Print the listing below exactly. Leave nothing out.

• • • • • • •

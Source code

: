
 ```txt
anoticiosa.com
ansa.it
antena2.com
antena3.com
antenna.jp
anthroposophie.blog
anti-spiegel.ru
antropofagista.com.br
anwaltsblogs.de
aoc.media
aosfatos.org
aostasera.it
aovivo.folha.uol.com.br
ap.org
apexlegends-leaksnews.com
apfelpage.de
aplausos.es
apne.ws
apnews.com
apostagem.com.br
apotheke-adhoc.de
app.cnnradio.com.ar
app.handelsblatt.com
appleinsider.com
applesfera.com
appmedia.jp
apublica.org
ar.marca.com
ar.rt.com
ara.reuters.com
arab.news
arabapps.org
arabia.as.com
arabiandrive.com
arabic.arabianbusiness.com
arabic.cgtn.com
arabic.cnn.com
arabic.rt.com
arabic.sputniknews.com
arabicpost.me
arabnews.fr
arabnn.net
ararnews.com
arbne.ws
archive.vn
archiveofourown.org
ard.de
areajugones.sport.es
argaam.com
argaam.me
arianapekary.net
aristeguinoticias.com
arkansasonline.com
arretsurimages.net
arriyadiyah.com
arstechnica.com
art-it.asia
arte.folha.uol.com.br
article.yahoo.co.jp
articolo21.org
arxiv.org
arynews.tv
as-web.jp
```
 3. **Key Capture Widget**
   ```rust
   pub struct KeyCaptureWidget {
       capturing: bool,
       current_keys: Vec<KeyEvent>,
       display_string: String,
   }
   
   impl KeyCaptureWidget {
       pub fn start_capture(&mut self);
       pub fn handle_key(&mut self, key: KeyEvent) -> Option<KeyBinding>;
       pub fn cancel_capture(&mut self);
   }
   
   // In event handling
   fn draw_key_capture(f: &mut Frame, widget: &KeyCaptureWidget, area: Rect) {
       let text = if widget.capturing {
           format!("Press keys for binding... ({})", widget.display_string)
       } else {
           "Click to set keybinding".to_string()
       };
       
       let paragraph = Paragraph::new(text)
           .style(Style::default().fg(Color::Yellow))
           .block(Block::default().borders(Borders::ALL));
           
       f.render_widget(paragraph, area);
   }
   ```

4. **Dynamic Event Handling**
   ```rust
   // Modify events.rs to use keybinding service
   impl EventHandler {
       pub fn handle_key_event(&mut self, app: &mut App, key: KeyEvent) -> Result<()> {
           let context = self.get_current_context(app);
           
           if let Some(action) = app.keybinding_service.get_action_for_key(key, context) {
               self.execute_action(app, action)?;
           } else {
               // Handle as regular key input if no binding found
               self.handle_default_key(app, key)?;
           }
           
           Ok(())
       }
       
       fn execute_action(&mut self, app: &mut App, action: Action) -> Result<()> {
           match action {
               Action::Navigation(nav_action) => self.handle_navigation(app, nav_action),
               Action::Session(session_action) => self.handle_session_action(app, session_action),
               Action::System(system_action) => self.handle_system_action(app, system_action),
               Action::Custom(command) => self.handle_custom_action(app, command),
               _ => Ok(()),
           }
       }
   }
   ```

• • • • • • •

▶ [Completed exercise]:
Source code

:
 ```txt
anoticiosa.com
ansa.it
antena2.com
antena3.com
antenna.jp
anthroposophie.blog
anti-spiegel.ru
antropofagista.com.br
anwaltsblogs.de
aoc.media
aosfatos.org
aostasera.it
aovivo.folha.uol.com.br
ap.org
apexlegends-leaksnews.com
apfelpage.de
aplausos.es
apne.ws
apnews.com
apostagem.com.br
apotheke-adhoc.de
app.cnnradio.com.ar
app.handelsblatt.com
appleinsider.com
applesfera.com
appmedia.jp
apublica.org
ar.marca.com
ar.rt.com
ara.reuters.com
arab.news
arabapps.org
arabia.as.com
arabiandrive.com
arabic.arabianbusiness.com
arabic.cgtn.com
arabic.cnn.com
arabic.rt.com
arabic.sputniknews.com
arabicpost.me
arabnews.fr
arabnn.net
ararnews.com
arbne.ws
archive.vn
archiveofourown.org
ard.de
areajugones.sport.es
argaam.com
argaam.me
arianapekary.net
aristeguinoticias.com
arkansasonline.com
arretsurimages.net
arriyadiyah.com
arstechnica.com
art-it.asia
arte.folha.uol.com.br
article.yahoo.co.jp
articolo21.org
arxiv.org
arynews.tv
as-web.jp
```
 3. **Key Capture Widget**
   ```rust
   pub struct KeyCaptureWidget {
       capturing: bool,
       current_keys: Vec<KeyEvent>,
       display_string: String,
   }
   
   impl KeyCaptureWidget {
       pub fn start_capture(&mut self);
       pub fn handle_key(&mut self, key: KeyEvent) -> Option<KeyBinding>;
       pub fn cancel_capture(&mut self);
   }
   
   // In event handling
   fn draw_key_capture(f: &mut Frame, widget: &KeyCaptureWidget, area: Rect) {
       let text = if widget.capturing {
           format!("Press keys for binding... ({})", widget.display_string)
       } else {
           "Click to set keybinding".to_string()
       };
       
       let paragraph = Paragraph::new(text)
           .style(Style::default().fg(Color::Yellow))
           .block(Block::default().borders(Borders::ALL));
           
       f.render_widget(paragraph, area);
   }
   ```

4. **Dynamic Event Handling**
   ```rust
   // Modify events.rs to use keybinding service
   impl EventHandler {
       pub fn handle_key_event(&mut self, app: &mut App, key: KeyEvent) -> Result<()> {
           let context = self.get_current_context(app);
           
           if let Some(action) = app.keybinding_service.get_action_for_key(key, context) {
               self.execute_action(app, action)?;
           } else {
               // Handle as regular key input if no binding found
               self.handle_default_key(app, key)?;
           }
           
           Ok(())
       }
       
       fn execute_action(&mut self, app: &mut App, action: Action) -> Result<()> {
           match action {
               Action::Navigation(nav_action) => self.handle_navigation(app, nav_action),
               Action::Session(session_action) => self.handle_session_action(app, session_action),
               Action::System(system_action) => self.handle_system_action(app, system_action),
               Action::Custom(command) => self.handle_custom_action(app, command),
               _ => Ok(()),
           }
       }
   }
   ```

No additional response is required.